TASK PROMPT: For each entry, output its words exactly and leave any picture behind.

====== EXERCISE DATA

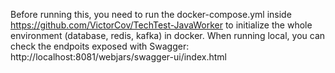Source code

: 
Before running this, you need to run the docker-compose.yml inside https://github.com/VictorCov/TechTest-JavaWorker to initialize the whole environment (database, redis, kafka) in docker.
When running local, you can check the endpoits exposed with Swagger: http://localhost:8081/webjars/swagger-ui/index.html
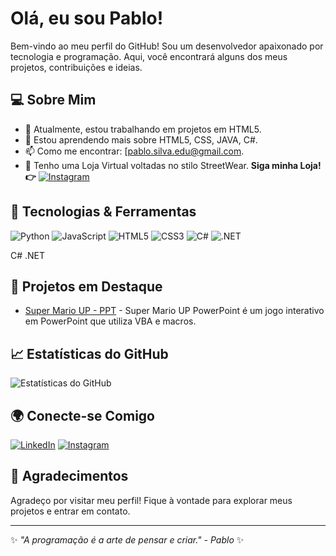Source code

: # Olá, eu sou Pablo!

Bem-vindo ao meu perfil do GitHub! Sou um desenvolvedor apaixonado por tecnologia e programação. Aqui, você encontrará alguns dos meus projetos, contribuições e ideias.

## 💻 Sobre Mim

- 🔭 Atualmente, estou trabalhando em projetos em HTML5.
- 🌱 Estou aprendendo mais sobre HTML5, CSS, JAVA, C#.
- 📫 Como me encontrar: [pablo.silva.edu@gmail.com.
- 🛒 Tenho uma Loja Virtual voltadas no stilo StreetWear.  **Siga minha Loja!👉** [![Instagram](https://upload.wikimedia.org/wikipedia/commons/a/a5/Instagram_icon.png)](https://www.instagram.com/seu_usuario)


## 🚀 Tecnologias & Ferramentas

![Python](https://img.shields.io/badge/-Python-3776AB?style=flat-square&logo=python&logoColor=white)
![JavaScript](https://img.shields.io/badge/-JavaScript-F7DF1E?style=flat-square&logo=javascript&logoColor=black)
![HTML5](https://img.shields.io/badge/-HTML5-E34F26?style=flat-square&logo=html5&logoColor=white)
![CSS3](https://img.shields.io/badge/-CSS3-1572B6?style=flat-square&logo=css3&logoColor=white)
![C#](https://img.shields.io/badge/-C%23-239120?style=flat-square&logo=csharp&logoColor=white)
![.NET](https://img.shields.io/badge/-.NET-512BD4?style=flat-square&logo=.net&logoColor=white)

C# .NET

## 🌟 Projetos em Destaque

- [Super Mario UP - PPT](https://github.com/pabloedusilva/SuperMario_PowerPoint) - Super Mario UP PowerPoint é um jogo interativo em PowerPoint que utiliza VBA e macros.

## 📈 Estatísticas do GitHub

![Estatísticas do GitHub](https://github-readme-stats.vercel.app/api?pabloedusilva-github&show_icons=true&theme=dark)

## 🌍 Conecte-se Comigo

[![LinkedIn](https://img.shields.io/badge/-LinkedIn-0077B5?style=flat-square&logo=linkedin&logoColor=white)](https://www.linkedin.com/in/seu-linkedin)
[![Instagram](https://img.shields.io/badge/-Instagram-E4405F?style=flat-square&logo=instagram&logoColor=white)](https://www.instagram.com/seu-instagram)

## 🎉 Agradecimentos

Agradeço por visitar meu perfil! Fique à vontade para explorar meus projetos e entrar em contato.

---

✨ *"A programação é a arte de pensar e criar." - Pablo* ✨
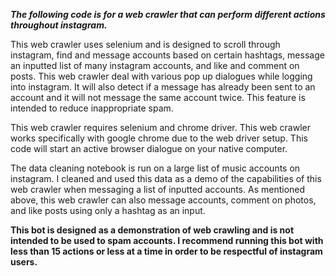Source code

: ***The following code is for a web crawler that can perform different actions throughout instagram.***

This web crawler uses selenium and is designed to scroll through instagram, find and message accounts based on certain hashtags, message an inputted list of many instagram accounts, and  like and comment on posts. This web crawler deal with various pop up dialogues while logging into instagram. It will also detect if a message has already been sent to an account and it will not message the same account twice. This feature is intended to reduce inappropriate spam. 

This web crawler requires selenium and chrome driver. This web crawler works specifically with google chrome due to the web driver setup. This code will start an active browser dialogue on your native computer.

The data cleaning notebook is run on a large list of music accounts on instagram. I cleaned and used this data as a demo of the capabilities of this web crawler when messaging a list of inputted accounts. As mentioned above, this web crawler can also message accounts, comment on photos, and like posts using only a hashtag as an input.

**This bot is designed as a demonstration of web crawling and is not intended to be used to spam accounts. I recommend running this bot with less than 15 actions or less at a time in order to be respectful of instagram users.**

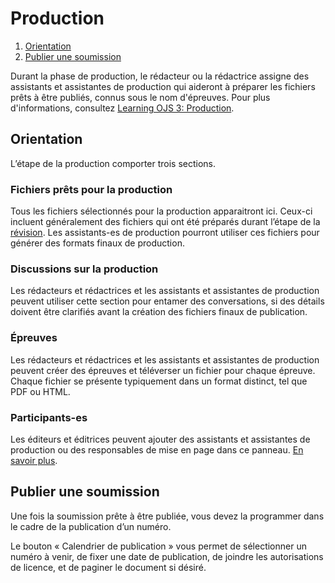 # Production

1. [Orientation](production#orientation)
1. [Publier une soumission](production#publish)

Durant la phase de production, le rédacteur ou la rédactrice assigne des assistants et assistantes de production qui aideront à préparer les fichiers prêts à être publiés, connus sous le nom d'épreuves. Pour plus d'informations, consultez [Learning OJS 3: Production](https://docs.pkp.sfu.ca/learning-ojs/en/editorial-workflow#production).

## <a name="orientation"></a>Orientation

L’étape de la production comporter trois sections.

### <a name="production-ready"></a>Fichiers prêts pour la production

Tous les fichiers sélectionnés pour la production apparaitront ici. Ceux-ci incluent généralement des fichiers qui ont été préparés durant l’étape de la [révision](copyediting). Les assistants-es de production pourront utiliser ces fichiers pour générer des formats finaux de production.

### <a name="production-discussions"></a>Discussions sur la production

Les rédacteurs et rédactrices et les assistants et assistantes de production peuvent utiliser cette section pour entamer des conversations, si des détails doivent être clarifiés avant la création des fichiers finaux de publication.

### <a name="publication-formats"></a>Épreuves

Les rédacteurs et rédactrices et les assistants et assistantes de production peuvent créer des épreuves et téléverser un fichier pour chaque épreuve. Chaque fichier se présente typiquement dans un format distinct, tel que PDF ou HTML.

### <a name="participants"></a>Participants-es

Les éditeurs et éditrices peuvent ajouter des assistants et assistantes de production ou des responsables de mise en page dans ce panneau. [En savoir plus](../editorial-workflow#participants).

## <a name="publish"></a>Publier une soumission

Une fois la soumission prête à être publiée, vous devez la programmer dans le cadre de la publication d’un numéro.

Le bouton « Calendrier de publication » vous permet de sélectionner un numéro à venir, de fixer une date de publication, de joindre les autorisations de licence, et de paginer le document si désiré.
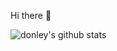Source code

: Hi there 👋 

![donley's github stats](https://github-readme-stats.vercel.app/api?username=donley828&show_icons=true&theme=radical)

============

EXERCISE ANSWER:
Source code

: 
Before running this, you need to run the docker-compose.yml inside https://github.com/VictorCov/TechTest-JavaWorker to initialize the whole environment (database, redis, kafka) in docker.
When running local, you can check the endpoits exposed with Swagger: http://localhost:8081/webjars/swagger-ui/index.html
Source code

: # Olá, eu sou Pablo!

Bem-vindo ao meu perfil do GitHub! Sou um desenvolvedor apaixonado por tecnologia e programação. Aqui, você encontrará alguns dos meus projetos, contribuições e ideias.

## 💻 Sobre Mim

- 🔭 Atualmente, estou trabalhando em projetos em HTML5.
- 🌱 Estou aprendendo mais sobre HTML5, CSS, JAVA, C#.
- 📫 Como me encontrar: [pablo.silva.edu@gmail.com.
- 🛒 Tenho uma Loja Virtual voltadas no stilo StreetWear.  **Siga minha Loja!👉** [![Instagram](https://upload.wikimedia.org/wikipedia/commons/a/a5/Instagram_icon.png)](https://www.instagram.com/seu_usuario)


## 🚀 Tecnologias & Ferramentas

![Python](https://img.shields.io/badge/-Python-3776AB?style=flat-square&logo=python&logoColor=white)
![JavaScript](https://img.shields.io/badge/-JavaScript-F7DF1E?style=flat-square&logo=javascript&logoColor=black)
![HTML5](https://img.shields.io/badge/-HTML5-E34F26?style=flat-square&logo=html5&logoColor=white)
![CSS3](https://img.shields.io/badge/-CSS3-1572B6?style=flat-square&logo=css3&logoColor=white)
![C#](https://img.shields.io/badge/-C%23-239120?style=flat-square&logo=csharp&logoColor=white)
![.NET](https://img.shields.io/badge/-.NET-512BD4?style=flat-square&logo=.net&logoColor=white)

C# .NET

## 🌟 Projetos em Destaque

- [Super Mario UP - PPT](https://github.com/pabloedusilva/SuperMario_PowerPoint) - Super Mario UP PowerPoint é um jogo interativo em PowerPoint que utiliza VBA e macros.

## 📈 Estatísticas do GitHub

![Estatísticas do GitHub](https://github-readme-stats.vercel.app/api?pabloedusilva-github&show_icons=true&theme=dark)

## 🌍 Conecte-se Comigo

[![LinkedIn](https://img.shields.io/badge/-LinkedIn-0077B5?style=flat-square&logo=linkedin&logoColor=white)](https://www.linkedin.com/in/seu-linkedin)
[![Instagram](https://img.shields.io/badge/-Instagram-E4405F?style=flat-square&logo=instagram&logoColor=white)](https://www.instagram.com/seu-instagram)

## 🎉 Agradecimentos

Agradeço por visitar meu perfil! Fique à vontade para explorar meus projetos e entrar em contato.

---

✨ *"A programação é a arte de pensar e criar." - Pablo* ✨
Source code

: ***The following code is for a web crawler that can perform different actions throughout instagram.***

This web crawler uses selenium and is designed to scroll through instagram, find and message accounts based on certain hashtags, message an inputted list of many instagram accounts, and  like and comment on posts. This web crawler deal with various pop up dialogues while logging into instagram. It will also detect if a message has already been sent to an account and it will not message the same account twice. This feature is intended to reduce inappropriate spam. 

This web crawler requires selenium and chrome driver. This web crawler works specifically with google chrome due to the web driver setup. This code will start an active browser dialogue on your native computer.

The data cleaning notebook is run on a large list of music accounts on instagram. I cleaned and used this data as a demo of the capabilities of this web crawler when messaging a list of inputted accounts. As mentioned above, this web crawler can also message accounts, comment on photos, and like posts using only a hashtag as an input.

**This bot is designed as a demonstration of web crawling and is not intended to be used to spam accounts. I recommend running this bot with less than 15 actions or less at a time in order to be respectful of instagram users.**

 # Production

1. [Orientation](production#orientation)
1. [Publier une soumission](production#publish)

Durant la phase de production, le rédacteur ou la rédactrice assigne des assistants et assistantes de production qui aideront à préparer les fichiers prêts à être publiés, connus sous le nom d'épreuves. Pour plus d'informations, consultez [Learning OJS 3: Production](https://docs.pkp.sfu.ca/learning-ojs/en/editorial-workflow#production).

## <a name="orientation"></a>Orientation

L’étape de la production comporter trois sections.

### <a name="production-ready"></a>Fichiers prêts pour la production

Tous les fichiers sélectionnés pour la production apparaitront ici. Ceux-ci incluent généralement des fichiers qui ont été préparés durant l’étape de la [révision](copyediting). Les assistants-es de production pourront utiliser ces fichiers pour générer des formats finaux de production.

### <a name="production-discussions"></a>Discussions sur la production

Les rédacteurs et rédactrices et les assistants et assistantes de production peuvent utiliser cette section pour entamer des conversations, si des détails doivent être clarifiés avant la création des fichiers finaux de publication.

### <a name="publication-formats"></a>Épreuves

Les rédacteurs et rédactrices et les assistants et assistantes de production peuvent créer des épreuves et téléverser un fichier pour chaque épreuve. Chaque fichier se présente typiquement dans un format distinct, tel que PDF ou HTML.

### <a name="participants"></a>Participants-es

Les éditeurs et éditrices peuvent ajouter des assistants et assistantes de production ou des responsables de mise en page dans ce panneau. [En savoir plus](../editorial-workflow#participants).

## <a name="publish"></a>Publier une soumission

Une fois la soumission prête à être publiée, vous devez la programmer dans le cadre de la publication d’un numéro.

Le bouton « Calendrier de publication » vous permet de sélectionner un numéro à venir, de fixer une date de publication, de joindre les autorisations de licence, et de paginer le document si désiré.
Source code

: Hi there 👋 

![donley's github stats](https://github-readme-stats.vercel.app/api?username=donley828&show_icons=true&theme=radical)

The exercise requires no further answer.